Quindici anni dopo, il nome di Ledeen è riemerso in un’altra inchiesta parlamentare su un’altra operazione da lui escogitata. Parliamo di un “summit” segreto organizzato a Roma nell’ottobre del 2011 tra due funzionari del Pentagono e i vertici del SISMI per valutare un’operazione di spionaggio in Iran. E chi era il perno di quell’operazione? Ancora Ghorbanifar.
Il nome di Ledeen appare al centro di un altro scandalo, Nigergate, legato a presunti contatti tra Niger e Iraq in merito alla fornitura di uranio per la fabbricazione di armi nucleari. La vicenda venne alla luce con un’inchiesta svolta dai giornalisti italiani Carlo Bonini e Giuseppe D’Avanzo, secondo cui l’intelligence militare italiana il SISMI, avrebbe consegnato alla CIA falsi documenti che avrebbero dovuto provare l’importazione di uranio dal Niger da parte dell’Iraq di Saddam Hussein. Tali documenti sarebbero stati, poi, utilizzati dal Presidente degli Stati Uniti George W. Bush come prova dei tentativi del dittatore iracheno di procurarsi armamenti nucleari. Da questo falso si costruì la seconda guerra del Golfo.

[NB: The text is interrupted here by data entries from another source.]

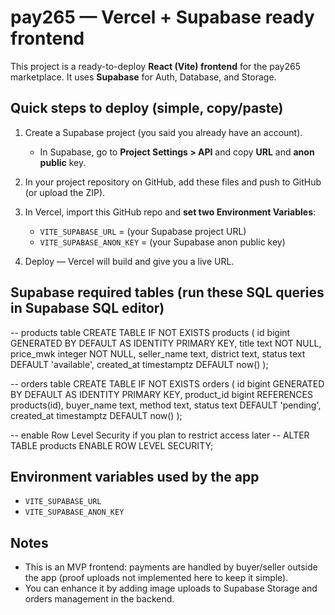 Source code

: # pay265 — Vercel + Supabase ready frontend

This project is a ready-to-deploy **React (Vite) frontend** for the pay265 marketplace.
It uses **Supabase** for Auth, Database, and Storage.

## Quick steps to deploy (simple, copy/paste)

1. Create a Supabase project (you said you already have an account).
   - In Supabase, go to **Project Settings > API** and copy **URL** and **anon public** key.

2. In your project repository on GitHub, add these files and push to GitHub (or upload the ZIP).

3. In Vercel, import this GitHub repo and **set two Environment Variables**:
   - `VITE_SUPABASE_URL` = (your Supabase project URL)
   - `VITE_SUPABASE_ANON_KEY` = (your Supabase anon public key)

4. Deploy — Vercel will build and give you a live URL.

## Supabase required tables (run these SQL queries in Supabase SQL editor)

-- products table
CREATE TABLE IF NOT EXISTS products (
  id bigint GENERATED BY DEFAULT AS IDENTITY PRIMARY KEY,
  title text NOT NULL,
  price_mwk integer NOT NULL,
  seller_name text,
  district text,
  status text DEFAULT 'available',
  created_at timestamptz DEFAULT now()
);

-- orders table
CREATE TABLE IF NOT EXISTS orders (
  id bigint GENERATED BY DEFAULT AS IDENTITY PRIMARY KEY,
  product_id bigint REFERENCES products(id),
  buyer_name text,
  method text,
  status text DEFAULT 'pending',
  created_at timestamptz DEFAULT now()
);

-- enable Row Level Security if you plan to restrict access later
-- ALTER TABLE products ENABLE ROW LEVEL SECURITY;

## Environment variables used by the app
- `VITE_SUPABASE_URL`
- `VITE_SUPABASE_ANON_KEY`

## Notes
- This is an MVP frontend: payments are handled by buyer/seller outside the app (proof uploads not implemented here to keep it simple).
- You can enhance it by adding image uploads to Supabase Storage and orders management in the backend.
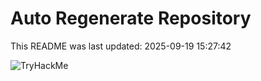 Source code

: # Auto Regenerate Repository

This README was last updated: 2025-09-19 15:27:42

 ![TryHackMe](https://tryhackme.com/badge/533634) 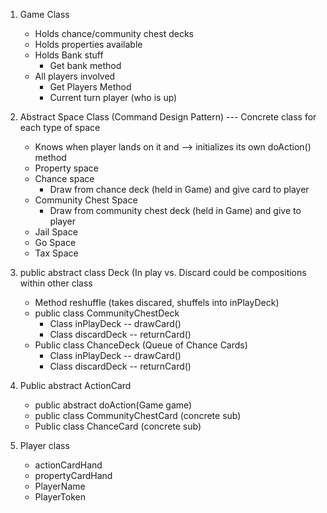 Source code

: 1) Game Class
    * Holds chance/community chest decks
    * Holds properties available
    * Holds Bank stuff
        * Get bank method 
    * All players involved
        * Get Players Method
        * Current turn player (who is up)
        
2) Abstract Space Class (Command Design Pattern) --- Concrete class for each type of space
    * Knows when player lands on it and --> initializes its own doAction() method
    * Property space
    * Chance space
        * Draw from chance deck (held in Game) and give card to player
    * Community Chest Space
        * Draw from community chest deck (held in Game) and give to player
    * Jail Space
    * Go Space
    * Tax Space


2) public abstract class Deck (In play vs. Discard could be compositions within other class
    * Method reshuffle (takes discared, shuffels into inPlayDeck)
    * public class CommunityChestDeck
        * Class inPlayDeck -- drawCard()
        * Class discardDeck -- returnCard()
    * Public class ChanceDeck (Queue of Chance Cards)
        * Class inPlayDeck -- drawCard()
        * Class discardDeck -- returnCard()

3) Public abstract ActionCard
    * public abstract doAction(Game game)
    * public class CommunityChestCard (concrete sub)
    * Public class ChanceCard (concrete sub)
    
4) Player class
    * actionCardHand
    * propertyCardHand
    * PlayerName
    * PlayerToken
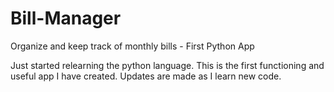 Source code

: # Bill-Manager
Organize and keep track of monthly bills - First Python App


Just started relearning the python language.  This is the first functioning and useful app I have created.
Updates are made as I learn new code.
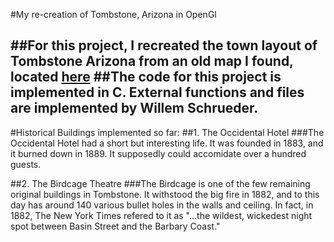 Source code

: #My re-creation of Tombstone, Arizona in OpenGl
##
##For this project, I recreated the town layout of Tombstone Arizona from an old map I found, located [here](https://upload.wikimedia.org/wikipedia/commons/3/30/Tombstone_fire_insurance_map_1888.jpg)
##The code for this project is implemented in C. External functions and files are implemented by Willem Schrueder.
---
#Historical Buildings implemented so far:
##1. The Occidental Hotel
###The Occidental Hotel had a short but interesting life. It was founded in 1883, and it burned down in 1889. It supposedly could accomidate over a hundred guests. 


##2. The Birdcage Theatre
###The Birdcage is one of the few remaining original buildings in Tombstone. It withstood the big fire in 1882, and to this day has around 140 various bullet holes in the walls and ceiling. In fact, in 1882, The New York Times refered to it as "...the wildest, wickedest night spot between Basin Street and the Barbary Coast." 
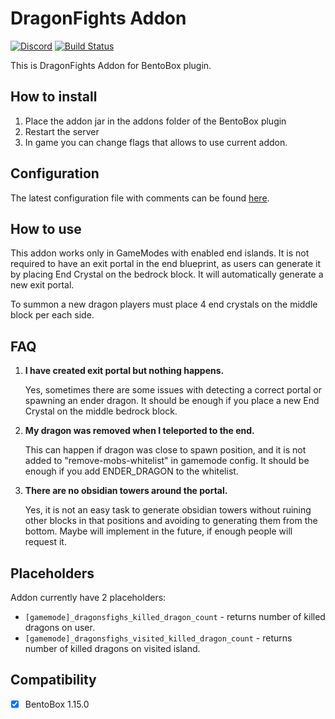 # DragonFights Addon
[![Discord](https://img.shields.io/discord/272499714048524288.svg?logo=discord)](https://discord.bentobox.world)
[![Build Status](https://ci.codemc.io/buildStatus/icon?job=BONNePlayground/DragonFights)](https://ci.codemc.io/job/BONNePlayground/job/DragonFights/)

This is DragonFights Addon for BentoBox plugin.  

## How to install

1. Place the addon jar in the addons folder of the BentoBox plugin
2. Restart the server
3. In game you can change flags that allows to use current addon.

## Configuration

The latest configuration file with comments can be found [here](https://github.com/BONNePlayground/DragonFights/blob/develop/addon/src/main/resources/config.yml).

## How to use

This addon works only in GameModes with enabled end islands.
It is not required to have an exit portal in the end blueprint, as users can generate it by placing End Crystal on the bedrock block. It will automatically generate a new exit portal.

To summon a new dragon players must place 4 end crystals on the middle block per each side.

## FAQ

1. **I have created exit portal but nothing happens.**

    Yes, sometimes there are some issues with detecting a correct portal or spawning an ender dragon. It should be enough if you place a new End Crystal on the middle bedrock block.

2. **My dragon was removed when I teleported to the end.**

    This can happen if dragon was close to spawn position, and it is not added to "remove-mobs-whitelist" in gamemode config. It should be enough if you add ENDER_DRAGON to the whitelist.

3. **There are no obsidian towers around the portal.**

    Yes, it is not an easy task to generate obsidian towers without ruining other blocks in that positions and avoiding to generating them from the bottom. 
    Maybe will implement in the future, if enough people will request it.

## Placeholders

Addon currently have 2 placeholders:
- `[gamemode]_dragonsfighs_killed_dragon_count` - returns number of killed dragons on user.
- `[gamemode]_dragonsfighs_visited_killed_dragon_count` - returns number of killed dragons on visited island.

## Compatibility

- [x] BentoBox 1.15.0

Ledeen e Renzi. Secondo il “New York Post”, ammiratori del sindaco di Firenze sarebbero gli ambienti della destra repubblicana, legati alle lobby pro Israele come anche pro Arabia Saudita. In questa direzione va anche il suo principale consulente politico, Marco Carrai (ricordate l’imprenditore/amico che pagò l’affitto della casa di Firenze a Renzi per ben 34 mesi?) magicamente impegnato in Israele in venture capital e nuove tecnologie.
Ledeen ha spesso difeso Berlusconi, mentre seguiva la crescita politica di Renzi del quale oggi è consigliere. Una storia che si ripete dopo Craxi e Di Pietro. I suoi interessi sembrano cambiare continuamente.
Mi chiedo, gli italiani sanno che questo personaggio incontra periodicamente il Presidente del Consiglio italiano per parlare di “cose che forse m’illudo di conoscere – Medio Oriente, Russia, chi sale e chi scende nella scena politica americana” (sue parole al Sole 24Ore)?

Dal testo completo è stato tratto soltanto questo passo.